The original version of the patch, posted by Pavel Emelyanov, set up a control group for the management of device accessibility within containers. The actual rules - and their enforcement - were stored deep within the device model subsystem. This drew an objection from Greg Kroah-Hartman, who suggested that, instead, this kind of access control should done either with udev or with the Linux security module (LSM) subsystem. Udev does not give the desired degree of control and, apparently, can be problematic for those wanting to run older distributions within containers, so it was not seriously considered. The LSM suggestion was, after some resistance, taken to heart, though.

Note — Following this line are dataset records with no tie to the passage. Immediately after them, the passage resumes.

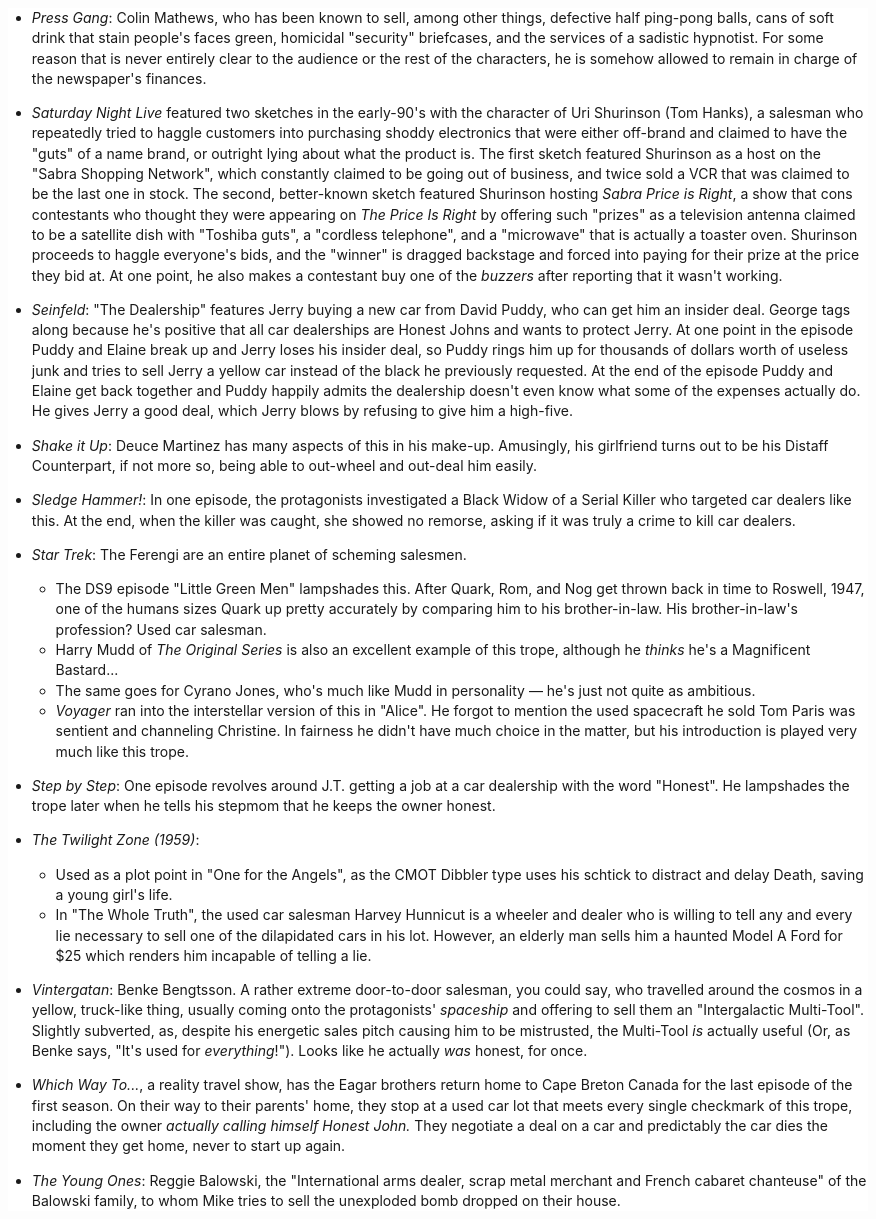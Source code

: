 -   _Press Gang_: Colin Mathews, who has been known to sell, among other things, defective half ping-pong balls, cans of soft drink that stain people's faces green, homicidal "security" briefcases, and the services of a sadistic hypnotist. For some reason that is never entirely clear to the audience or the rest of the characters, he is somehow allowed to remain in charge of the newspaper's finances.
-   _Saturday Night Live_ featured two sketches in the early-90's with the character of Uri Shurinson (Tom Hanks), a salesman who repeatedly tried to haggle customers into purchasing shoddy electronics that were either off-brand and claimed to have the "guts" of a name brand, or outright lying about what the product is. The first sketch featured Shurinson as a host on the "Sabra Shopping Network", which constantly claimed to be going out of business, and twice sold a VCR that was claimed to be the last one in stock. The second, better-known sketch featured Shurinson hosting _Sabra Price is Right_, a show that cons contestants who thought they were appearing on _The Price Is Right_ by offering such "prizes" as a television antenna claimed to be a satellite dish with "Toshiba guts", a "cordless telephone", and a "microwave" that is actually a toaster oven. Shurinson proceeds to haggle everyone's bids, and the "winner" is dragged backstage and forced into paying for their prize at the price they bid at. At one point, he also makes a contestant buy one of the _buzzers_ after reporting that it wasn't working.
-   _Seinfeld_: "The Dealership" features Jerry buying a new car from David Puddy, who can get him an insider deal. George tags along because he's positive that all car dealerships are Honest Johns and wants to protect Jerry. At one point in the episode Puddy and Elaine break up and Jerry loses his insider deal, so Puddy rings him up for thousands of dollars worth of useless junk and tries to sell Jerry a yellow car instead of the black he previously requested. At the end of the episode Puddy and Elaine get back together and Puddy happily admits the dealership doesn't even know what some of the expenses actually do. He gives Jerry a good deal, which Jerry blows by refusing to give him a high-five.
-   _Shake it Up_: Deuce Martinez has many aspects of this in his make-up. Amusingly, his girlfriend turns out to be his Distaff Counterpart, if not more so, being able to out-wheel and out-deal him easily.
-   _Sledge Hammer!_: In one episode, the protagonists investigated a Black Widow of a Serial Killer who targeted car dealers like this. At the end, when the killer was caught, she showed no remorse, asking if it was truly a crime to kill car dealers.
-   _Star Trek_: The Ferengi are an entire planet of scheming salesmen.
    -   The DS9 episode "Little Green Men" lampshades this. After Quark, Rom, and Nog get thrown back in time to Roswell, 1947, one of the humans sizes Quark up pretty accurately by comparing him to his brother-in-law. His brother-in-law's profession? Used car salesman.
    -   Harry Mudd of _The Original Series_ is also an excellent example of this trope, although he _thinks_ he's a Magnificent Bastard...
    -   The same goes for Cyrano Jones, who's much like Mudd in personality — he's just not quite as ambitious.
    -   _Voyager_ ran into the interstellar version of this in "Alice". He forgot to mention the used spacecraft he sold Tom Paris was sentient and channeling Christine. In fairness he didn't have much choice in the matter, but his introduction is played very much like this trope.
-   _Step by Step_: One episode revolves around J.T. getting a job at a car dealership with the word "Honest". He lampshades the trope later when he tells his stepmom that he keeps the owner honest.

-   _The Twilight Zone (1959)_:
    -   Used as a plot point in "One for the Angels", as the CMOT Dibbler type uses his schtick to distract and delay Death, saving a young girl's life.
    -   In "The Whole Truth", the used car salesman Harvey Hunnicut is a wheeler and dealer who is willing to tell any and every lie necessary to sell one of the dilapidated cars in his lot. However, an elderly man sells him a haunted Model A Ford for $25 which renders him incapable of telling a lie.
-   _Vintergatan_: Benke Bengtsson. A rather extreme door-to-door salesman, you could say, who travelled around the cosmos in a yellow, truck-like thing, usually coming onto the protagonists' _spaceship_ and offering to sell them an "Intergalactic Multi-Tool". Slightly subverted, as, despite his energetic sales pitch causing him to be mistrusted, the Multi-Tool _is_ actually useful (Or, as Benke says, "It's used for _everything_!"). Looks like he actually _was_ honest, for once.
-   _Which Way To..._, a reality travel show, has the Eagar brothers return home to Cape Breton Canada for the last episode of the first season. On their way to their parents' home, they stop at a used car lot that meets every single checkmark of this trope, including the owner _actually calling himself Honest John._ They negotiate a deal on a car and predictably the car dies the moment they get home, never to start up again.
-   _The Young Ones_: Reggie Balowski, the "International arms dealer, scrap metal merchant and French cabaret chanteuse" of the Balowski family, to whom Mike tries to sell the unexploded bomb dropped on their house.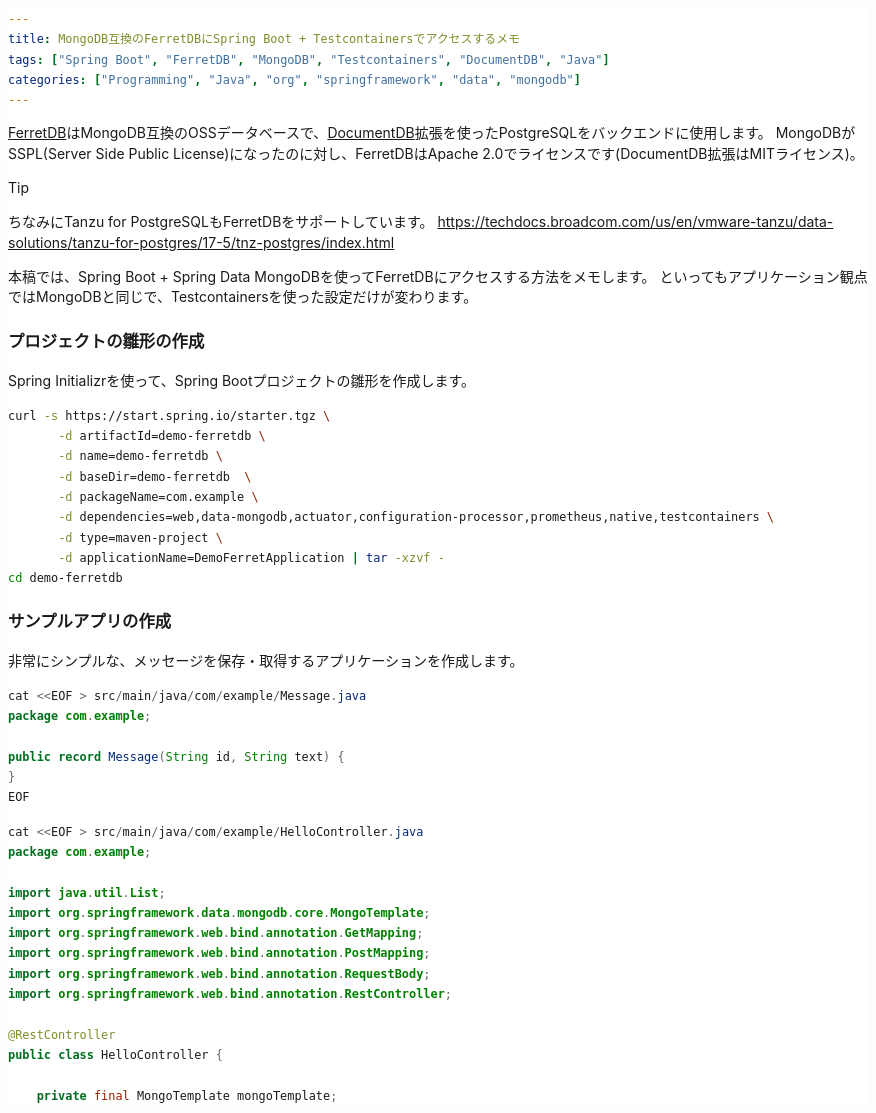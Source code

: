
 ```yaml
---
title: MongoDB互換のFerretDBにSpring Boot + Testcontainersでアクセスするメモ
tags: ["Spring Boot", "FerretDB", "MongoDB", "Testcontainers", "DocumentDB", "Java"]
categories: ["Programming", "Java", "org", "springframework", "data", "mongodb"]
---
```


[FerretDB](https://docs.ferretdb.io/)はMongoDB互換のOSSデータベースで、[DocumentDB](https://github.com/microsoft/documentdb)拡張を使ったPostgreSQLをバックエンドに使用します。
MongoDBがSSPL(Server Side Public License)になったのに対し、FerretDBはApache 2.0でライセンスです(DocumentDB拡張はMITライセンス)。

> [!TIP]
> ちなみにTanzu for PostgreSQLもFerretDBをサポートしています。
> https://techdocs.broadcom.com/us/en/vmware-tanzu/data-solutions/tanzu-for-postgres/17-5/tnz-postgres/index.html

本稿では、Spring Boot + Spring Data MongoDBを使ってFerretDBにアクセスする方法をメモします。
といってもアプリケーション観点ではMongoDBと同じで、Testcontainersを使った設定だけが変わります。

### プロジェクトの雛形の作成

Spring Initializrを使って、Spring Bootプロジェクトの雛形を作成します。

```bash
curl -s https://start.spring.io/starter.tgz \
       -d artifactId=demo-ferretdb \
       -d name=demo-ferretdb \
       -d baseDir=demo-ferretdb  \
       -d packageName=com.example \
       -d dependencies=web,data-mongodb,actuator,configuration-processor,prometheus,native,testcontainers \
       -d type=maven-project \
       -d applicationName=DemoFerretApplication | tar -xzvf -
cd demo-ferretdb 
```

### サンプルアプリの作成

非常にシンプルな、メッセージを保存・取得するアプリケーションを作成します。

```java
cat <<EOF > src/main/java/com/example/Message.java
package com.example;

public record Message(String id, String text) {
}
EOF
```


```java
cat <<EOF > src/main/java/com/example/HelloController.java
package com.example;

import java.util.List;
import org.springframework.data.mongodb.core.MongoTemplate;
import org.springframework.web.bind.annotation.GetMapping;
import org.springframework.web.bind.annotation.PostMapping;
import org.springframework.web.bind.annotation.RequestBody;
import org.springframework.web.bind.annotation.RestController;

@RestController
public class HelloController {

	private final MongoTemplate mongoTemplate;

```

The result was the device whitelist LSM patch, posted by Serge Hallyn. It was a stacking security module which made changes to a number of hooks. This is where James Morris came in and suggested that, instead, the whitelist should just be added to the existing capabilities security module. Then there would be no need for a separate module and things could be generally simplified.
Moving this logic into LSM means that instead of the cgroups security logic being called from one place in the main kernel (where cgroups lives), it must be called identically from each LSM (none of which are even aware of cgroups), which I think is pretty obviously the wrong solution.
Casey Schaufler also didn't like this idea:
When the next feature comes along are we going to stuff it into capabilities, too? Maybe we'll cram it into audit or CIPSO instead, but how long can this go on? Eventually we need a mechanism that allows more or less general mix-and-match, maybe with a few rules like "don't mix plaids and stripes" to keep things sane or these lesser facilities have no chance. Seems like we're still making LSM too hard to use.
At this point, the complaint was clearly not with just the device whitelist, but with the capabilities module as well. It seems that capabilities are a bit of a poor fit with the LSM idea as a whole. The fact that they exist at all is a bit of a historical artifact; some developers wanted to see them implemented that way to show the flexibility of the LSM interface and to let capabilities be omitted from embedded setups. As it happens, it's still not possible to remove capabilities, and they impose a bit of a cost on all other security modules.
The core problem is this: LSM, fundamentally, is a restrictive mechanism. An LSM hook can deny an action, but it can never empower a process to do something it would not have been allowed to do in the absence of the security module. The decision to disallow "authoritative hooks" was made explicitly back in 2001 as a way of restricting the scope of LSM modules and, hopefully, ensuring that those modules would not themselves become security problems.
But capabilities are an inherently authoritative mechanism - a capability check verifies the existence of a special permission which would otherwise not be there. The device whitelist is the same sort of thing: it grants access which would otherwise be denied. So it fits poorly with the LSM model.